On my fedora workstation system (F38 with kernel 6.3.6 and using grub to boot) I see this. I have never in all my time with using fedora ever seen a line that begins with “options”

This looks like this installation has not been reinstalled from scratch
for long, or strongly customized. I haven’t seen something like that for
long. That could have been default when all entries were consolidated in
one grub file, but I think that was changed already several years ago
(don’t exactly remember how it looked like back then).

Feel free to check a new installation in a VM or so. See also:
https://fedoraproject.org/wiki/Changes/BootLoaderSpecByDefault

A modern Fedora entry file looks like that:

title Fedora Linux (6.3.5-200.fc38.x86_64) 38 (KDE Plasma)
version 6.3.6-200.fc38.x86_64
linux /vmlinuz-6.3.6-200.fc38.x86_64
initrd /initramfs-6.3.6-200.fc38.x86_64.img
options root=UUID=<UUID> ro rootflags=subvol=root rhgb quiet
grub_users $grub_users
grub_arg --unrestricted
grub_class fedora

This is default as set from Fedora (more precisely, Anaconda) today in
one of my installations; I just replaced the UUID. And this is not KDE
specific.

If your installation is very old, it might be relevant to note that this
is the whole content of one entry file as stored in /boot/loader/entries
→ this has not always been the case that way, but I think this default
has been set already several years ago (but don’t remember exactly when
it was).

You can check the config files for grub in /etc/ (with which it creates
new entry files) in current installations, which by default add
parameter through “options” (the wiki page above also elaborates that
partly).

Another explanation for your case could be if you used the network
installer or another installer that is shipped with blank/unaligned
configs (network installer does not come with the aligned configuration
as determined by Fedora’s WGs/SIGs). I don’t know how these configs look
like if installed with that.

Once again I have to disagree. I have a VM that was installed new about a week ago with fedora 38 using the default first release ISO for F38, and the entry from pressing “e” at the grub menu shows this.

Unless the entries for KDE are significantly different than workstation our grub menus show radically differing content from the screen during boot.

It may be you are giving content from a different file or location, but the grub menu clearly does not show an “Options” line for a standard clean install on Workstation.

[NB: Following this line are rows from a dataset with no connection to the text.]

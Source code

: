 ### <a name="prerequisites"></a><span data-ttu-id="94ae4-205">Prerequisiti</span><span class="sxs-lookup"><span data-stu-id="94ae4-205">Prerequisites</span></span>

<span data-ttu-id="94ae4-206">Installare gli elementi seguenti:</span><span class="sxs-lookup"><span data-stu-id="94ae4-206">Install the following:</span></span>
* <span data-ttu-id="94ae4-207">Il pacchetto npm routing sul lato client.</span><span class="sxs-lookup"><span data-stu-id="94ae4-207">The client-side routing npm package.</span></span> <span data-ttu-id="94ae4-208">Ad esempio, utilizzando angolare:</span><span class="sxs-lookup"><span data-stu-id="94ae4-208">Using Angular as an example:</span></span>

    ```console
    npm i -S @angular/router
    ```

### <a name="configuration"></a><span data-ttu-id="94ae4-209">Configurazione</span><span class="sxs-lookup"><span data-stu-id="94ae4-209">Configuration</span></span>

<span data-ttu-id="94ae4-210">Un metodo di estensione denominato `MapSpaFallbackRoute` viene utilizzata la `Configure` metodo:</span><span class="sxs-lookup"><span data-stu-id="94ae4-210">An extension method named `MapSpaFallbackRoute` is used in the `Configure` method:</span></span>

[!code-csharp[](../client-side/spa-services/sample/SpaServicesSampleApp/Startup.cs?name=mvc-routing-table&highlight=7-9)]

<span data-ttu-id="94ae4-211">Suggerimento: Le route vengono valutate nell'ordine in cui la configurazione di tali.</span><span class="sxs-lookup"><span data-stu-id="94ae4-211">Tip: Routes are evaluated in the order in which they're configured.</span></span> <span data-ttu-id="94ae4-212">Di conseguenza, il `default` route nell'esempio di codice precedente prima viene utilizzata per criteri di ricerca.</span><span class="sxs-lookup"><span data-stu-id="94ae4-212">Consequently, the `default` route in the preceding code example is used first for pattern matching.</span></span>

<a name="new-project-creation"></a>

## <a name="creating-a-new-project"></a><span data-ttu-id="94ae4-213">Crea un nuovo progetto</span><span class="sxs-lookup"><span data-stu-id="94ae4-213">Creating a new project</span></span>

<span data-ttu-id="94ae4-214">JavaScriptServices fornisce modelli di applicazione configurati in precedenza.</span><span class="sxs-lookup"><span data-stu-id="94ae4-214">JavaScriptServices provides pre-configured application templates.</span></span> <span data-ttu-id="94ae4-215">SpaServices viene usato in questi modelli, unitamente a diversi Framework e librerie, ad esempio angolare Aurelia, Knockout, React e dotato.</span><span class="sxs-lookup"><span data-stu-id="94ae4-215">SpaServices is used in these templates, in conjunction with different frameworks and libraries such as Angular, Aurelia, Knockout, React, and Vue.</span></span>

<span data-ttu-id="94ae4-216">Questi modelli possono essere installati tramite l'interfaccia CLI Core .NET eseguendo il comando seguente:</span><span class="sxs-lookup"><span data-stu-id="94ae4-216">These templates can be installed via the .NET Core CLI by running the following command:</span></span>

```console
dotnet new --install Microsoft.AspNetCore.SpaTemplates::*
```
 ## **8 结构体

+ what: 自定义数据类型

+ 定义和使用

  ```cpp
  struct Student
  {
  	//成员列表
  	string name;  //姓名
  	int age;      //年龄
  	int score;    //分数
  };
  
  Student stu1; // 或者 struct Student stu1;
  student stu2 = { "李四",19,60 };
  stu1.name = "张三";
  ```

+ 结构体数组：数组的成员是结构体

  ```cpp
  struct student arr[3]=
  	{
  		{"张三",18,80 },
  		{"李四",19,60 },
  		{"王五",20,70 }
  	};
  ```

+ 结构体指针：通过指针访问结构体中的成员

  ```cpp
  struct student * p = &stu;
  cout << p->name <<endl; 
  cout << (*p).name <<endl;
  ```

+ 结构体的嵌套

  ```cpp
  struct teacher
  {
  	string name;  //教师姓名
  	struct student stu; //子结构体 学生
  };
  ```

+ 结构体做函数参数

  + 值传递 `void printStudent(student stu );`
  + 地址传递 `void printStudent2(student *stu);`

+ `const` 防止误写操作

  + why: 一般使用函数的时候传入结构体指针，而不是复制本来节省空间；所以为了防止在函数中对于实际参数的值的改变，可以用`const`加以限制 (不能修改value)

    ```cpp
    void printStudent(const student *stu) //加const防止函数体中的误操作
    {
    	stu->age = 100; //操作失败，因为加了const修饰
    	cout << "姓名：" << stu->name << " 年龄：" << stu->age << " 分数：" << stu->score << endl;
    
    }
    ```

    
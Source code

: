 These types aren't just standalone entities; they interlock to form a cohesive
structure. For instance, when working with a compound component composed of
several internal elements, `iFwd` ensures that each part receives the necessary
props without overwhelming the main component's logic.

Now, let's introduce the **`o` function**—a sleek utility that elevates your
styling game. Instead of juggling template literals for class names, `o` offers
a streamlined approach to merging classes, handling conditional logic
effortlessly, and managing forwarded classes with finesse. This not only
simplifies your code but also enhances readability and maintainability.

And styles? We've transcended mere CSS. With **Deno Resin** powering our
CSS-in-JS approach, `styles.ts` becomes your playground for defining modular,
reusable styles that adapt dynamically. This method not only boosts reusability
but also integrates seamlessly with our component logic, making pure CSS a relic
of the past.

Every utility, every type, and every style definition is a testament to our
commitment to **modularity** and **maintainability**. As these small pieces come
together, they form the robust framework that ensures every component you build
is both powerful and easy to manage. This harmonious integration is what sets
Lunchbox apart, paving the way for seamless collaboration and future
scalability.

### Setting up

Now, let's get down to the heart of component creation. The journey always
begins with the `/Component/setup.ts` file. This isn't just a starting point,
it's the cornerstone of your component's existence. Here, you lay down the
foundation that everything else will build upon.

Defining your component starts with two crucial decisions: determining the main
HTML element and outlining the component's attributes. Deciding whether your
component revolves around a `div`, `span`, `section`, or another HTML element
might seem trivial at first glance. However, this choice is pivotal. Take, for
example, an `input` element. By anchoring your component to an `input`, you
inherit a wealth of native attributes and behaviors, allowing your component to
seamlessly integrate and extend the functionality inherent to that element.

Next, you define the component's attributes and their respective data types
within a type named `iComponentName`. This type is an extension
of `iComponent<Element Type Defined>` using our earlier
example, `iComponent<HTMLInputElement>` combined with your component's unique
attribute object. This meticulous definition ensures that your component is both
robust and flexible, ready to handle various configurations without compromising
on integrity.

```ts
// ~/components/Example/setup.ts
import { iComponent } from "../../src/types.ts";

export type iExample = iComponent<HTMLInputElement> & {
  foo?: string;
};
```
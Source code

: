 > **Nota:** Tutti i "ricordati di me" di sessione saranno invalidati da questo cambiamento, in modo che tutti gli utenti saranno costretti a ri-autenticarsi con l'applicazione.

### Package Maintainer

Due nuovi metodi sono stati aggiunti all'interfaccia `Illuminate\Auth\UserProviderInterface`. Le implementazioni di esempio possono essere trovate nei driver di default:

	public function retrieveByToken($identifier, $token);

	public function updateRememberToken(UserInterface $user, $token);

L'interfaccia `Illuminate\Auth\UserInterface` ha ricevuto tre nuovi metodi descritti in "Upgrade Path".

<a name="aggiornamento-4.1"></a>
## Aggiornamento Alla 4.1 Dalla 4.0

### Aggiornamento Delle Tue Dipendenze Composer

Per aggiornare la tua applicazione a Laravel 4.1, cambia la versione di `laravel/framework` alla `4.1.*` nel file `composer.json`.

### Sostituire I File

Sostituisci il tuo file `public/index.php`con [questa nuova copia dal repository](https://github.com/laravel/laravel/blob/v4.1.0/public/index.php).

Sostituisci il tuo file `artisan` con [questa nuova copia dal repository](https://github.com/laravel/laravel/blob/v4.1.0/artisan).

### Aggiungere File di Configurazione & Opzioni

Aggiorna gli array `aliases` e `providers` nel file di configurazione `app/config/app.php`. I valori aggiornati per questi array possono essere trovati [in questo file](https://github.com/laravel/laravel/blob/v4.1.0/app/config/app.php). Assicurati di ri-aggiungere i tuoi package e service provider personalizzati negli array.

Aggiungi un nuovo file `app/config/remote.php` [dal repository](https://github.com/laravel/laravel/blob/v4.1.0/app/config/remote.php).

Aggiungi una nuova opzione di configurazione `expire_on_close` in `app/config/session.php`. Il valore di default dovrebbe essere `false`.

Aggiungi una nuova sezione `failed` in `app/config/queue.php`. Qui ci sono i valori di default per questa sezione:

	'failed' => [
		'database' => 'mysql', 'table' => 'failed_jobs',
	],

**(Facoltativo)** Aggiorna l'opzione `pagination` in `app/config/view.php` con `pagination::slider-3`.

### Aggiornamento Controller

I also only have the default /etc/default/grub and the default entries in /etc/grub.d

However, within the file located at /boot/loader/entries/UUID-6.3.6-200.fc38.x86_64.conf I do see the content as you show. That file is not accessible for edit from the grub menu during boot, and that content seems created when running grub2-mkconfig to recreate the grub.cfg file.

The “linux” line from the grub menu seems a combination of the “linux” line and the “options” line in the matching .conf file under /boot/loader/entries.